So what of the post-truth world of Donald Trump? They counted all the the votes, carefully, accurately. Then comes the big lie claiming that he won the election by a landslide, except in the eyes of many it is not a lie, not even an alternative truth, but the truth: his victory in spite of all of the evidence. In the minds of believers all that evidence simply proves just how successful the fraud was. The biggest electoral fraud ever. A conspiracy by the the deep state to thwart the ascension of the rightful victor.  A fraud so well executed that how it was done cannot be found out, even when challenged in the courts. But it was done – of that believers are sure: it has become an article of faith. And America steps into the world of post-truth, a world that blurs the distinctions between misinformation, disinformation and malinformation – the three disorders of information – and takes a step closer towards adding vranyo to the list. 

Fake, such a useful appellation when you wish to dismiss discomforting or challenging news; the dissonance between what you would like to be true and what you are being confronted with. Humans do not like dissonance. We work hard to dissipate it. It invites a blurring between belief and knowledge in order to make ourselves comfortable: comforting beliefs are so much more preferable than confronting discomforting truths. Belief may allow and element of choice, of choosing the comforting, because believing is not knowing. It has a degree of latitude; it might be so, it might be not so. Knowledge does not: there is no latitude. Beliefs may be plural because there is uncertainty. Knowledge is always singular: it is what is. Acquiring it is is hard work. It tests itself against reality. 

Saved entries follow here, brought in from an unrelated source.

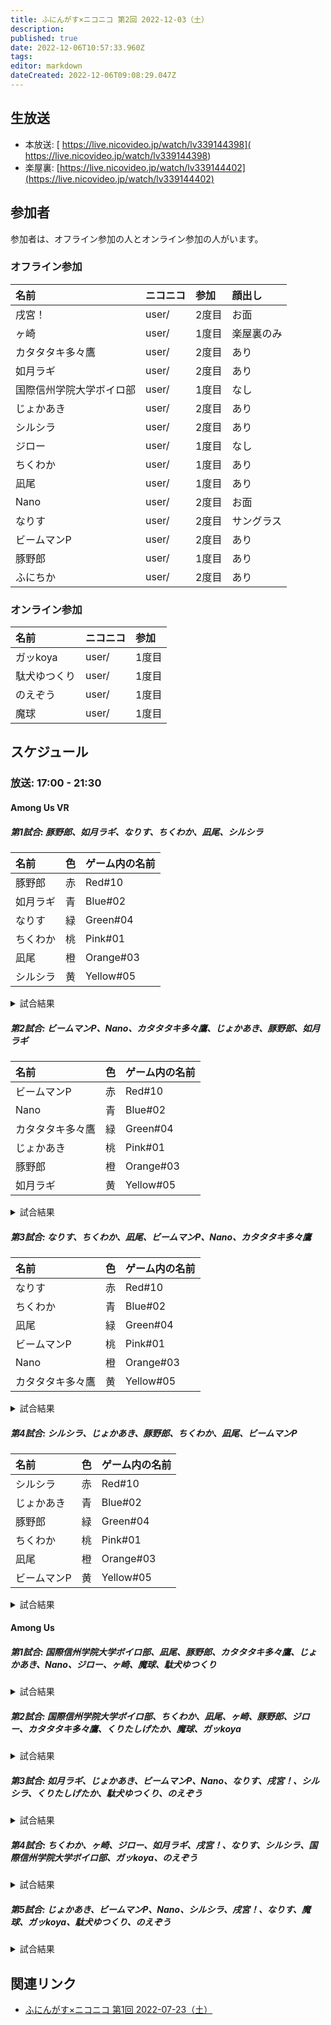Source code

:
 ```yaml
---
title: ふにんがす×ニコニコ 第2回 2022-12-03（土）
description: 
published: true
date: 2022-12-06T10:57:33.960Z
tags: 
editor: markdown
dateCreated: 2022-12-06T09:08:29.047Z
---
```


## 生放送

- 本放送: [ https://live.nicovideo.jp/watch/lv339144398]( https://live.nicovideo.jp/watch/lv339144398)
- 楽屋裏: [https://live.nicovideo.jp/watch/lv339144402](https://live.nicovideo.jp/watch/lv339144402)

## 参加者

参加者は、オフライン参加の人とオンライン参加の人がいます。

### オフライン参加

|名前|ニコニコ|参加|顔出し|
|:--|:--|:--|:--|
|戌宮！|user/|2度目|お面|
|ヶ崎|user/|1度目|楽屋裏のみ|
|カタタタキ多々鷹|user/|2度目|あり|
|如月ラギ|user/|2度目|あり|
|国際信州学院大学ボイロ部|user/|1度目|なし|
|じょかあき|user/|2度目|あり|
|シルシラ|user/|2度目|あり|
|ジロー|user/|1度目|なし|
|ちくわか|user/|1度目|あり|
|凪尾|user/|1度目|あり|
|Nano|user/|2度目|お面|
|なりす|user/|2度目|サングラス|
|ビームマンP|user/|2度目|あり|
|豚野郎|user/|1度目|あり|
|ふにちか|user/|2度目|あり|

### オンライン参加

|名前|ニコニコ|参加|
|:--|:--|:--|
|ガッkoya|user/|1度目|
|駄犬ゆつくり|user/|1度目|
|のえぞう|user/|1度目|
|魔球|user/|1度目|

## スケジュール

### 放送: 17:00 - 21:30

#### Among Us VR

##### 第1試合: 豚野郎、如月ラギ、なりす、ちくわか、凪尾、シルシラ

|名前|色|ゲーム内の名前|
|:--|:--|:--|
|豚野郎|赤|Red#10|
|如月ラギ|青|Blue#02|
|なりす|緑|Green#04|
|ちくわか|桃|Pink#01|
|凪尾|橙|Orange#03|
|シルシラ|黄|Yellow#05|

<details>
	<summary>試合結果</summary>

  クルー勝利（インポスターが全員排除された）

  |名前|役職|最終結果|
  |:--|:--|:--|
  |豚野郎|クルー|生存|
  |如月ラギ|クルー|生存|
  |なりす|インポスター|追放|
  |ちくわか|クルー|キル|
  |凪尾|クルー|キル|
  |シルシラ|クルー|生存|

</details>

##### 第2試合: ビームマンP、Nano、カタタタキ多々鷹、じょかあき、豚野郎、如月ラギ

|名前|色|ゲーム内の名前|
|:--|:--|:--|
|ビームマンP|赤|Red#10|
|Nano|青|Blue#02|
|カタタタキ多々鷹|緑|Green#04|
|じょかあき|桃|Pink#01|
|豚野郎|橙|Orange#03|
|如月ラギ|黄|Yellow#05|

<details>
	<summary>試合結果</summary>

  クルー勝利（インポスターが全員排除された）

  |名前|役職|最終結果|
  |:--|:--|:--|
  |ビームマンP|クルー|生存|
  |Nano|クルー|生存|
  |カタタタキ多々鷹|インポスター|追放|
  |じょかあき|クルー|キル|
  |豚野郎|クルー|生存|
  |如月ラギ|クルー|生存|

</details>

##### 第3試合: なりす、ちくわか、凪尾、ビームマンP、Nano、カタタタキ多々鷹

|名前|色|ゲーム内の名前|
|:--|:--|:--|
|なりす|赤|Red#10|
|ちくわか|青|Blue#02|
|凪尾|緑|Green#04|
|ビームマンP|桃|Pink#01|
|Nano|橙|Orange#03|
|カタタタキ多々鷹|黄|Yellow#05|

<details>
	<summary>試合結果</summary>

  インポスター勝利（十分な数のクルーを排除した！）

  |名前|役職|最終結果|
  |:--|:--|:--|
  |なりす|クルー|キル|
  |ちくわか|クルー|追放|
  |凪尾|クルー|キル|
  |ビームマンP|クルー|キル|
  |Nano|インポスター|生存|
  |カタタタキ多々鷹|クルー|生存|

</details>

##### 第4試合: シルシラ、じょかあき、豚野郎、ちくわか、凪尾、ビームマンP

|名前|色|ゲーム内の名前|
|:--|:--|:--|
|シルシラ|赤|Red#10|
|じょかあき|青|Blue#02|
|豚野郎|緑|Green#04|
|ちくわか|桃|Pink#01|
|凪尾|橙|Orange#03|
|ビームマンP|黄|Yellow#05|

<details>
	<summary>試合結果</summary>

  クルー勝利（インポスターが全員排除された）

  |名前|役職|最終結果|
  |:--|:--|:--|
  |シルシラ|インポスター|追放|
  |じょかあき|クルー|生存|
  |豚野郎|クルー|キル|
  |ちくわか|クルー|生存|
  |凪尾|クルー|キル|
  |ビームマンP|クルー|生存|

</details>


#### Among Us

##### 第1試合: 国際信州学院大学ボイロ部、凪尾、豚野郎、カタタタキ多々鷹、じょかあき、Nano、ジロー、ヶ崎、魔球、駄犬ゆつくり

<details>
	<summary>試合結果</summary>

  ヤンデレ勝利（ヤンデレの恋が成熟、片思いの人と勝利）

  |名前|役職|最終結果|勝利敗北|
  |:--|:--|:--|:--|
  |国際信州学院大学ボイロ部|クルー|殺害|敗北|
  |凪尾|ヤンデレ（想い人：魔球）|生存|勝利|
  |豚野郎|クルー|殺害|敗北|
  |カタタタキ多々鷹|アサシン|追放|敗北|
  |じょかあき|フェイカー|追放|敗北|
  |Nano|サバイバー|殺害|敗北|
  |ジロー|クルー|生存|敗北|
  |ヶ崎|サポーター（サポート：魔球）|生存|敗北|
  |魔球|マーリン|生存|勝利|
  |駄犬ゆつくり|パン屋|殺害|敗北|

</details>

##### 第2試合: 国際信州学院大学ボイロ部、ちくわか、凪尾、ヶ崎、豚野郎、ジロー、カタタタキ多々鷹、くりたしげたか、魔球、ガッkoya

<details>
	<summary>試合結果</summary>

  クルー勝利（インポスター、キル可能な第3陣営が全滅）

  |名前|役職|最終結果|勝利敗北|
  |:--|:--|:--|:--|
  |国際信州学院大学ボイロ部|アサシン|追放|敗北|
  |ちくわか|フェイカー|追放|敗北|
  |凪尾|クルー|生存|勝利|
  |ヶ崎|ヤンデレ（想い人：ちくわか）|殺害|敗北|
  |豚野郎|クルー|追放|勝利|
  |ジロー|マーリン|生存|勝利|
  |カタタタキ多々鷹|パン屋|殺害|勝利|
  |くりたしげたか|サポーター（サポート：ジロー）|生存|勝利|
  |魔球|クルー|殺害|勝利|
  |ガッkoya|サバイバー|殺害|勝利（タスク 6/9）|

</details>

##### 第3試合: 如月ラギ、じょかあき、ビームマンP、Nano、なりす、戌宮！、シルシラ、くりたしげたか、駄犬ゆつくり、のえぞう

<details>
	<summary>試合結果</summary>

  インポスター勝利（クルーの数がインポスターと同数以下、キル可能な第3陣営が全滅）

  |名前|役職|最終結果|勝利敗北|
  |:--|:--|:--|:--|
  |如月ラギ|アサシン|生存|勝利|
  |じょかあき|フェイカー|生存|勝利|
  |ビームマンP|サバイバー|殺害|敗北|
  |Nano|マーリン|殺害|敗北|
  |なりす|ヤンデレ（想い人：シルシラ）|追放|敗北|
  |戌宮！|パン屋|生存|敗北|
  |シルシラ|クルー|殺害|敗北|
  |くりたしげたか|サポーター（サポート：Nano）|殺害|敗北|
  |駄犬ゆつくり|クルー|殺害|敗北|
  |のえぞう|クルー|生存|敗北|

</details>

##### 第4試合: ちくわか、ヶ崎、ジロー、如月ラギ、戌宮！、なりす、シルシラ、国際信州学院大学ボイロ部、ガッkoya、のえぞう

<details>
	<summary>試合結果</summary>

  インポスター勝利（クルーの数がインポスターと同数以下、キル可能な第3陣営が全滅）

  |名前|役職|最終結果|勝利敗北|
  |:--|:--|:--|:--|
  |ちくわか|クルー|殺害|敗北|
  |ヶ崎|クルー|殺害|敗北|
  |ジロー|サポーター（サポート：ガッkoya）|殺害|敗北|
  |如月ラギ|サバイバー|追放|敗北|
  |戌宮！|アサシン|生存|勝利|
  |なりす|クルー|追放|敗北|
  |シルシラ|ヤンデレ（想い人：ジロー）|追放|敗北|
  |国際信州学院大学ボイロ部|パン屋|生存|敗北|
  |ガッkoya|マーリン|殺害|敗北|
  |のえぞう|フェイカー|殺害|勝利|

</details>

##### 第5試合: じょかあき、ビームマンP、Nano、シルシラ、戌宮！、なりす、魔球、ガッkoya、駄犬ゆつくり、のえぞう

<details>
	<summary>試合結果</summary>

  クルー勝利（インポスター、キル可能な第3陣営が全滅）

  |名前|役職|最終結果|勝利敗北|
  |:--|:--|:--|:--|
  |じょかあき|サバイバー|殺害|勝利|
  |ビームマンP|クルー|生存|勝利|
  |Nano|マーリン|生存|勝利|
  |シルシラ|クルー|殺害|勝利|
  |戌宮！|パン屋|殺害|勝利|
  |なりす|クルー|生存|勝利|
  |魔球|サポーター（サポート：Nano）|追放|勝利|
  |ガッkoya|フェイカー|殺害|敗北|
  |駄犬ゆつくり|アサシン|追放|敗北|
  |のえぞう|ヤンデレ（想い人：なりす）|追放|敗北|

</details>



## 関連リンク

- [ふにんがす×ニコニコ 第1回 2022-07-23（土）](/funingus_niconico_1)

Has the consumer society engendered consumer truth? Versions the tests for which is that they sit comfortably with you. Fast food versions that need little effort to acquire and which are tested against how little discomfort they cause rather than against the hard edge of reality? 

Fake, ersatz, faux, fabricated, surrogate, facsimile, artificial, substitute, imitation, synthetic, false, mock, simulated, pseudo, sham, bogus, spurious, counterfeit, forged, pretended, manufactured, forgery, fraud, hoax: there are so many words with which to convey information distortion or substitution, but perhaps the worst modern concoction is 'alternative'. It invites the Schroedinger possibility of manifold truths about the same thing at the same time – but even Schroedinger knew the box would be opened and only one truth would remain – we simply would know which in advance. There is no such thing as an alternative truth. There are alternatives until the box is opened, but then reality rules, OK!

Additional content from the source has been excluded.